Locate the word "imgur" in the data below, then copy every line that holds it.

MATERIAL SHOWN:

□ □ □ □

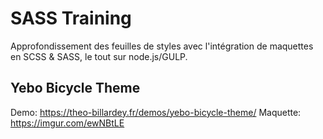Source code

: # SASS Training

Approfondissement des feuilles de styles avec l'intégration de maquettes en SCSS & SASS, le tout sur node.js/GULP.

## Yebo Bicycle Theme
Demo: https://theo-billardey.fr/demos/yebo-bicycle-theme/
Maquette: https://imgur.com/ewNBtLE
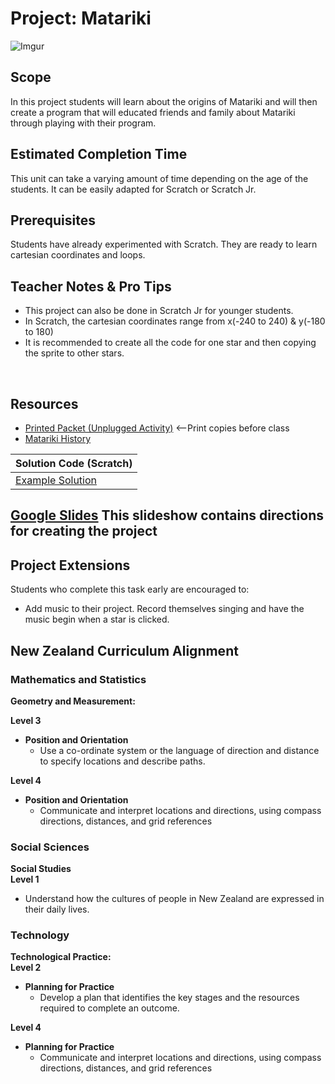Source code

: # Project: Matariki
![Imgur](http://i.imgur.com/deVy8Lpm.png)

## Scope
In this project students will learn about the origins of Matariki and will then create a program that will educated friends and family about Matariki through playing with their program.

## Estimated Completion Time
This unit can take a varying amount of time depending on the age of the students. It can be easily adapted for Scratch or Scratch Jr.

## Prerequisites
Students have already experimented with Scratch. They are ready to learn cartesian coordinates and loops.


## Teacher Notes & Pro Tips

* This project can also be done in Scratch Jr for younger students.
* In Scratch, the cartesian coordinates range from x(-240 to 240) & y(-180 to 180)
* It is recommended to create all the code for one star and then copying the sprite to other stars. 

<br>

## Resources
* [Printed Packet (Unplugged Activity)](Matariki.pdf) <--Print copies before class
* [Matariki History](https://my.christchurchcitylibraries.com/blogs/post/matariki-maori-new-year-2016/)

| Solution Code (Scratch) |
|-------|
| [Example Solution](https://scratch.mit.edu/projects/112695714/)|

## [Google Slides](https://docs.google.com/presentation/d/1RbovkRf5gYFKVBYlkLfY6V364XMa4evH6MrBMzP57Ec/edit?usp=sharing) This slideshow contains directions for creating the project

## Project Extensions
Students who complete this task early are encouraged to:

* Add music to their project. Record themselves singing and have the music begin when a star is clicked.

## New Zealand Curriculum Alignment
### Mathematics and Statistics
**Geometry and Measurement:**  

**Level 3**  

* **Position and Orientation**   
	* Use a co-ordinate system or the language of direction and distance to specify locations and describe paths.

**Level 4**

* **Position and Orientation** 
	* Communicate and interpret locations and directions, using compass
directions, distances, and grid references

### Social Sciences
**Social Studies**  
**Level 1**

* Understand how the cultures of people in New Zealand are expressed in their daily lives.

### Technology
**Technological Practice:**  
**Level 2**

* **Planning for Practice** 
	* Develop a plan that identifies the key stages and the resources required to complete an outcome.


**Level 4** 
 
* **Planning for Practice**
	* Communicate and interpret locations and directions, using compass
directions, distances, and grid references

□ □ □ □

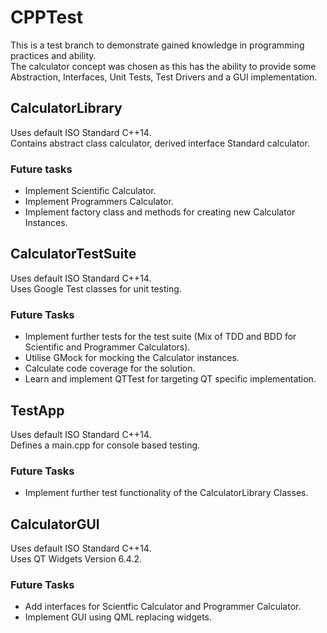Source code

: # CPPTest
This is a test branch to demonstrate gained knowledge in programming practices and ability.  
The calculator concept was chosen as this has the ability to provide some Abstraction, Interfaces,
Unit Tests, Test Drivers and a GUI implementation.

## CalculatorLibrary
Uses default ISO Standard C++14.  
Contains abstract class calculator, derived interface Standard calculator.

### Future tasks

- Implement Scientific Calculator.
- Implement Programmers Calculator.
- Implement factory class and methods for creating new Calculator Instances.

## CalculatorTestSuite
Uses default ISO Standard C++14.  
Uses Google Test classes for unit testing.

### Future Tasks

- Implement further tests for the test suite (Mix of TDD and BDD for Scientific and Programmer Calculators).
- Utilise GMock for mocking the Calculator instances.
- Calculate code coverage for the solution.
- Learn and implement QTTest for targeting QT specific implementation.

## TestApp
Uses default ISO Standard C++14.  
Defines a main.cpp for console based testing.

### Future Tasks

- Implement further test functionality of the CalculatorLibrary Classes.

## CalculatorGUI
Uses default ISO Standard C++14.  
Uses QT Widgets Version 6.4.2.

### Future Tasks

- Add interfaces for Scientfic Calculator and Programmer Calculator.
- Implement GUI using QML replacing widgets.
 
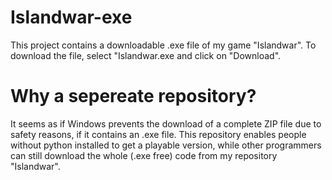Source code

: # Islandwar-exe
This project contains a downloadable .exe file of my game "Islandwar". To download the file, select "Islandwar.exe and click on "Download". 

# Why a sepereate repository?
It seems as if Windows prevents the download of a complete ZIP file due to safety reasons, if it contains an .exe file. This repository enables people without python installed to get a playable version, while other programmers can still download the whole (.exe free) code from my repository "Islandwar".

□ □ □ □

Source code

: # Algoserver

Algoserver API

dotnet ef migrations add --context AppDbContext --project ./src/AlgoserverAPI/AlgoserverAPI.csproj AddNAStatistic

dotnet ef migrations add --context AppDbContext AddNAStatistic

□ □ □ □

SOLUTION TO THIS TASK:
Maquette: https://imgur.com/ewNBtLE
![Imgur](http://i.imgur.com/deVy8Lpm.png)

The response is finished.